Por Gloria Kreiman
Alexander Payne es un director estadounidense que me gusta mucho. Hace películas más bien chicas, de bajo presupuesto, que se lucen por sus guiones, sus actuaciones, sus bandas sonoras, su dirección, su humor y sensibilidad; sobre temas que no encajan del todo con los estándares comerciales, pero trabaja con actores y actrices “estrella”, como George Clooney, Jack Nicholson o Matt Damon. Por eso es, por un lado, un realizador valorado por los amantes del cine no mainstream y, a la vez, bastante taquillero y premiado.

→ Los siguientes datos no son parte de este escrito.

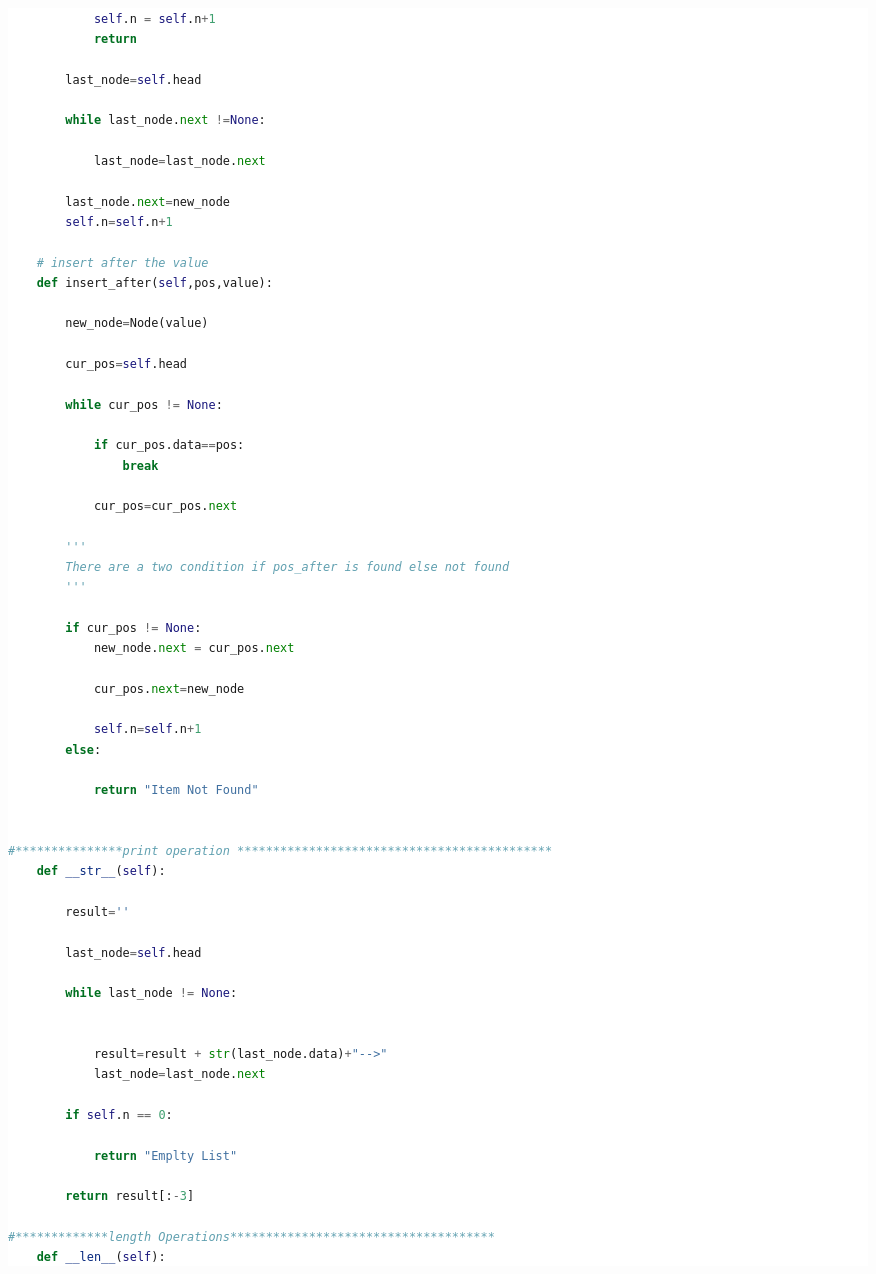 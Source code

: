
 ```python
            self.n = self.n+1
            return
        
        last_node=self.head

        while last_node.next !=None:

            last_node=last_node.next

        last_node.next=new_node
        self.n=self.n+1

    # insert after the value
    def insert_after(self,pos,value):

        new_node=Node(value)

        cur_pos=self.head

        while cur_pos != None:
            
            if cur_pos.data==pos:
                break

            cur_pos=cur_pos.next

        '''
        There are a two condition if pos_after is found else not found 
        '''

        if cur_pos != None:
            new_node.next = cur_pos.next

            cur_pos.next=new_node

            self.n=self.n+1
        else:

            return "Item Not Found"


#***************print operation ********************************************
    def __str__(self):

        result=''

        last_node=self.head

        while last_node != None:
            

            result=result + str(last_node.data)+"-->"
            last_node=last_node.next

        if self.n == 0:

            return "Emplty List"
        
        return result[:-3]
    
#*************length Operations*************************************
    def __len__(self):

```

Tiene muchas películas buenísimas, pero voy a destacar tres:
«Entre copas» (2004), que cuenta el viaje de dos amigos a viñedos de California, uno recién divorciado y el otro a punto de casarse, y su vínculo con dos mujeres que conocen ahí. Es una película inteligente, con humor y con muy buenas actuaciones, que acercan muy íntimamente a los personajes y sus miserias.
«Los descendientes» (2011): sobre un hombre con una esposa en coma, dos hijas y problemas familiares, personales e inmobiliarios. Una historia de elementos complejos, pero en realidad lo verdaderamente complejo, original y destacable de esta película es el modo de narración, los diálogos, las actuaciones, la fotografía, una banda de sonido casi cien por ciento hawaiana muy hermosa y un tono agridulce constante.
«Nebraska» (2013), que se centra en el viaje de un padre anciano y malhumorado y su hijo para buscar un supuesto premio de un millón de dólares que el padre asegura haber ganado, aunque en realidad parece tratarse de una estafa. Es una película de mucho humor, belleza y profundidad, y a la vez melancólica, contemplativa, con un aire constante a pasado y a resignación, lo cual es reforzado por la banda sonora y el blanco y negro en el que está filmada.